Yesterday was a very important turning point in the ongoing twin crises, in the banking/financial system, and in the overall economy.
Expectations were riding very high that Treasury Secretary Geithner would pull a rabbit out of a hat, in a speech billed as an announcement of bold, new plans to stabilize the banks. Obama himself, the night before in his press conference, assured us in the manner of a glib salesman that Geithner’s speech would be most impressive.
You can see how impressive from a chart of the stock market. After a steady opening, stocks fell like a rock, almost from the moment Geithner opened his mouth. They never recovered, finishing the day down more than four percent. The sickening fall (led naturally by financial shares) was matched by a very strong rally in bonds. The large new issue of three-year Treasury notes was notably successful. The safe-haven bid for US government debt is back.
The Treasury Secretary really had nothing much to say. The bottom line is that the financial crisis is extremely challenging, and there aren’t any good answers. Geithner wants to avoid nationalizing America’s large banks (recognizing fully that the government doesn’t know anything about running banks). He wants to attract private capital bank into them, and he wants to avoid asking Congress for another TARP program of perhaps a trillion dollars or more.
As I explained to you yesterday, the banks are undercapitalized from the losses they’ve taken on mortgage-based assets, and the losses still have a long way to go. Insolvent banks can’t lend money, and the sheer scale of the losses they’ve suffered means that there may not be enough private capital in the world to bring them back. Full nationalization is probably the only choice.
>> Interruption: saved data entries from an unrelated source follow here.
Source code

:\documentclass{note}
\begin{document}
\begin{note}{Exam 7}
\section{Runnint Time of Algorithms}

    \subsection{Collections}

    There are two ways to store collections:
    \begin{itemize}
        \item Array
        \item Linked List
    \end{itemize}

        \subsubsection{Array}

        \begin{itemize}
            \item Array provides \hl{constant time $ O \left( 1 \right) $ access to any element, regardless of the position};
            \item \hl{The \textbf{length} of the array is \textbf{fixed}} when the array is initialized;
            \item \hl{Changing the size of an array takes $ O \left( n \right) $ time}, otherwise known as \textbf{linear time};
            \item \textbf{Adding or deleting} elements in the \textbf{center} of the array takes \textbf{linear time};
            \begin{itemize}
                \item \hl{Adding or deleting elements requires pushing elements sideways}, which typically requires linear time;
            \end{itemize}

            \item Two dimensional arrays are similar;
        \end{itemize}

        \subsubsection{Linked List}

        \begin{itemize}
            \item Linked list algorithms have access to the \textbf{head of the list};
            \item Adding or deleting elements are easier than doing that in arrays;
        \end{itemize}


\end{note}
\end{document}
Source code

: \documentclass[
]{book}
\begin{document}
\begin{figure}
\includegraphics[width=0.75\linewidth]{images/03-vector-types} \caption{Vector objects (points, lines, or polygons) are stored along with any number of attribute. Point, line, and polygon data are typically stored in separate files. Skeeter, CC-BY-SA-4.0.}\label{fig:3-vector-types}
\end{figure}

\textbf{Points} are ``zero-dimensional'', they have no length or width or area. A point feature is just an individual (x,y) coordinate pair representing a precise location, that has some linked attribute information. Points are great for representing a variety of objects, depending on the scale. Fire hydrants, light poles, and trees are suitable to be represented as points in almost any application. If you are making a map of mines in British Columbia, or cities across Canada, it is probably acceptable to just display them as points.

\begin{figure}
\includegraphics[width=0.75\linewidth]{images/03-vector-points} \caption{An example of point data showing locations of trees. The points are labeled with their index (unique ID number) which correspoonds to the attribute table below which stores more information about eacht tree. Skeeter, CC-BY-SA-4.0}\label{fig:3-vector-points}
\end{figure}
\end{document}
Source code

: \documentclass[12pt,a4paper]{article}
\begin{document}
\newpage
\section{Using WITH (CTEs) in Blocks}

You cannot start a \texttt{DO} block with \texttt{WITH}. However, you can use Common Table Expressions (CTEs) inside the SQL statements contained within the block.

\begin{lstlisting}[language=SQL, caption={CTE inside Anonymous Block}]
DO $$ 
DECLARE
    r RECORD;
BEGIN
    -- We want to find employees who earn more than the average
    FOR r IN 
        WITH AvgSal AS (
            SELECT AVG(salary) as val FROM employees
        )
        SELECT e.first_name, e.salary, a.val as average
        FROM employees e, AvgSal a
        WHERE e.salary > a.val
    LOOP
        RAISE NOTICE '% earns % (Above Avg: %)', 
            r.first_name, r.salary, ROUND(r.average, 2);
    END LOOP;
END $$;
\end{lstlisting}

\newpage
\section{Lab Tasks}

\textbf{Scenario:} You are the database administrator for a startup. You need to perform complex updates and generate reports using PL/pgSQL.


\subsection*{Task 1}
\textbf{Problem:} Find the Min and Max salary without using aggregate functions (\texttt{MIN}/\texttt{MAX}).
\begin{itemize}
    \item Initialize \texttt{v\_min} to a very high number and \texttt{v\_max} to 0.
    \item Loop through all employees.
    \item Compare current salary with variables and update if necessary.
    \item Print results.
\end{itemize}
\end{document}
So if Obama’s team really believe that this problem is a simple matter of building enough confidence among the world’s investors to come back out and play, they’re very wrong. And this is why I think Geithner looked and sounded so uncomfortable yesterday. He actually knows quite a bit about how banks and markets operate. And he knew he’d been sent out to sell a case for recovery that was about as compelling as when President Gerald Ford told us all to fight inflation by wearing WIN buttons.
I really don’t know why the Obama people chose to set up this speech as an oracular pronouncement that would bring confidence back to the markets, and I don’t know why the political team (including David Axelrod) got mixed up in helping Geithner decide what to say. Geithner has the experience and the intellectual equipment to do his job. What on earth was Axelrod doing in the room?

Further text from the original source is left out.